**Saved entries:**
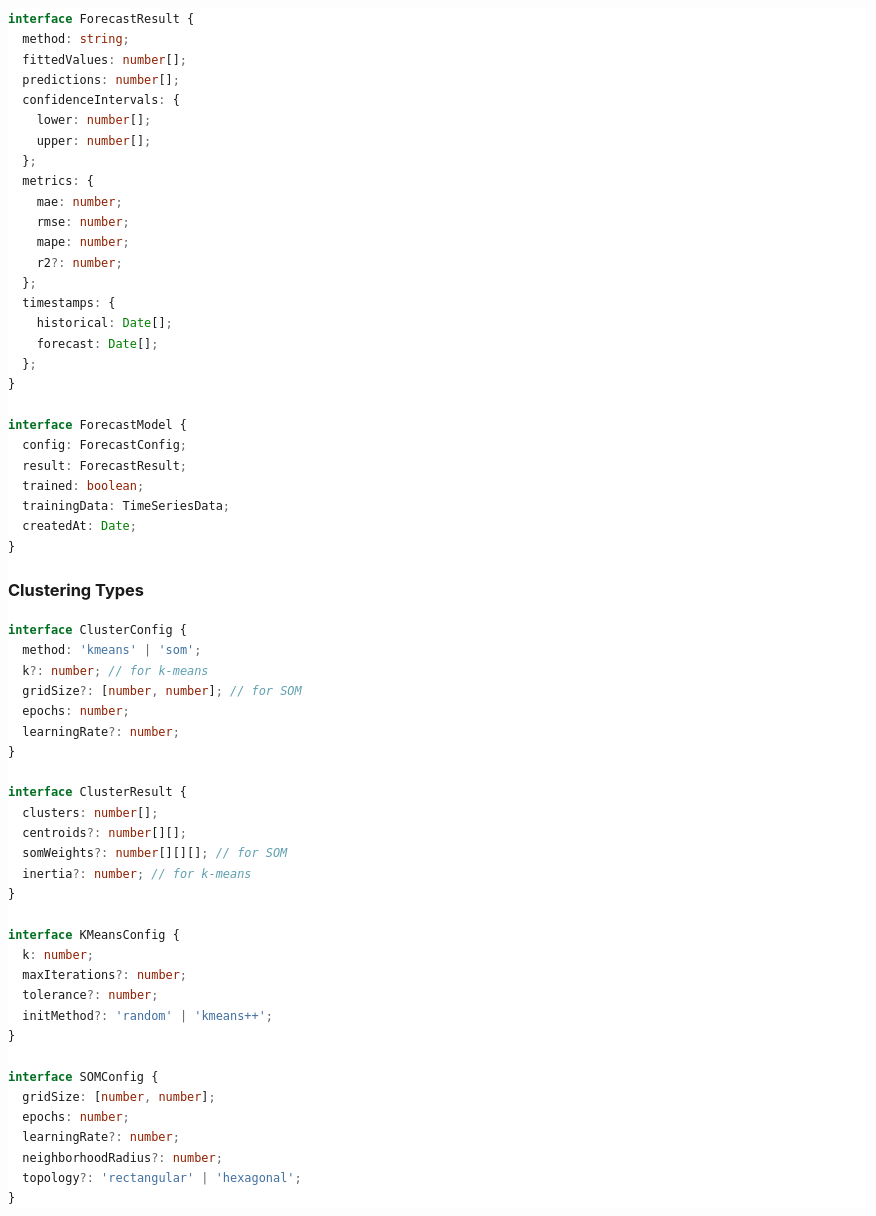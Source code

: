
 ```typescript
interface ForecastResult {
  method: string;
  fittedValues: number[];
  predictions: number[];
  confidenceIntervals: {
    lower: number[];
    upper: number[];
  };
  metrics: {
    mae: number;
    rmse: number;
    mape: number;
    r2?: number;
  };
  timestamps: {
    historical: Date[];
    forecast: Date[];
  };
}

interface ForecastModel {
  config: ForecastConfig;
  result: ForecastResult;
  trained: boolean;
  trainingData: TimeSeriesData;
  createdAt: Date;
}
```

### Clustering Types

```typescript
interface ClusterConfig {
  method: 'kmeans' | 'som';
  k?: number; // for k-means
  gridSize?: [number, number]; // for SOM
  epochs: number;
  learningRate?: number;
}

interface ClusterResult {
  clusters: number[];
  centroids?: number[][];
  somWeights?: number[][][]; // for SOM
  inertia?: number; // for k-means
}

interface KMeansConfig {
  k: number;
  maxIterations?: number;
  tolerance?: number;
  initMethod?: 'random' | 'kmeans++';
}

interface SOMConfig {
  gridSize: [number, number];
  epochs: number;
  learningRate?: number;
  neighborhoodRadius?: number;
  topology?: 'rectangular' | 'hexagonal';
}
```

**HOW TO COMPLETE THIS TASK:** Report back each line of the entries that holds the string "Date".

**OUTPUT FOR THIS TASK:**
    historical: Date[];
    forecast: Date[];
  createdAt: Date;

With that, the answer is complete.